An excavation of the Temple of Peace built by Vespasian in the Imperial Forum in Rome has revealed thousands of years of Roman history, without even reaching the imperial era yet.
The Templum Pacis was built by the emperor Vespasian (r. 69-79 A.D.) between 71 and 75 A.D. in celebration of his victories in the First Jewish–Roman War. Vespasian had personally led the Roman legions that crushed the rebellion in Galilee in 67 A.D. and after his elevation to the purple took him to Rome in 69 A.D., he left his son Titus behind to besiege Jerusalem. Jerusalem fell to Rome in the summer of 70 A.D. The loot from the sacking of Jerusalem funded the construction of Vespasian’s new temple to Pax, the goddess of peace.
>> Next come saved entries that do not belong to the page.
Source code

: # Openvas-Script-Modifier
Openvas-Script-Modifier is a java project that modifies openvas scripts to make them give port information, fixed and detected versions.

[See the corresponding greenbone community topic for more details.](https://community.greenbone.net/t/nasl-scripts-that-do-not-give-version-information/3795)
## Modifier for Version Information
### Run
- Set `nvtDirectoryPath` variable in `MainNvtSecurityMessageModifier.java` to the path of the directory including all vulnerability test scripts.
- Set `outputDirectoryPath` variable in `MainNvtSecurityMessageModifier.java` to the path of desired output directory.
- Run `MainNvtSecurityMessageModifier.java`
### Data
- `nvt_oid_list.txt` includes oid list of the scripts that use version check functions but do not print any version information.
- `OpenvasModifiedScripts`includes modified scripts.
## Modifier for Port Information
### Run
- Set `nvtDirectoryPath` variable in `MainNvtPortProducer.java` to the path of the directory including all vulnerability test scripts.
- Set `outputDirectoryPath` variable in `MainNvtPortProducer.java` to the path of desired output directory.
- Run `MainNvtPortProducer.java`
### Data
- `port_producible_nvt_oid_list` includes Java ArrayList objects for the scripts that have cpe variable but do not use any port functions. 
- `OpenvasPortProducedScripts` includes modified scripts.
A large and important temple facing what would become the Colosseum, The Temple of Peace is probably best remembered today for something added to it long after Vespasian’s death. It was the home of the Forma Urbis, an incredibly detailed map of Rome 60 feet wide carved on 150 marble slabs that documented the floorplans of every building, monument, bath, street and even staircases in the city to a scale of 1:240. It was hung on an interior wall of the temple by the emperor Septimius Severus in the first decade of the 3rd century. It was damaged in the 410 A.D. sack of Rome by Alaric, and gradually more and more of it was lost. Like much ancient marble, in the Middle Ages it was harvested to make lime. Today only 1,186 pieces of it (10-15% of the original) survive, and they are still being puzzled together.
The excavation of the eastern section of the temple, an area never archaeologically investigated before, began in June 2022 and came to a close just last week.
The discovery of cellars and large kilns, which can be easily imagined to have been the fate of many imperial marbles transformed into lime, reveals to archaeologists the evidence of the great complexity of the area, which had not been subject to archaeological investigations until now. Moreover, with the upcoming excavations, thanks also to the funds from the National Recovery and Resilience Plan (PNRR), it will probably be possible to reach the imperial phases and, why not, even the earlier ones. The hope is that this relatively small section of the Imperial Forums, not adequately investigated with the currently used methodologies, may bring some new interesting data to the understanding of an area that is only seemingly well-known: written sources, views, nineteenth-century photographs, and old-style digs (not scientific excavations) from the first half of the twentieth century do not represent a sufficient heritage to understand the phases in a city that has been constantly transforming for millennia like Rome.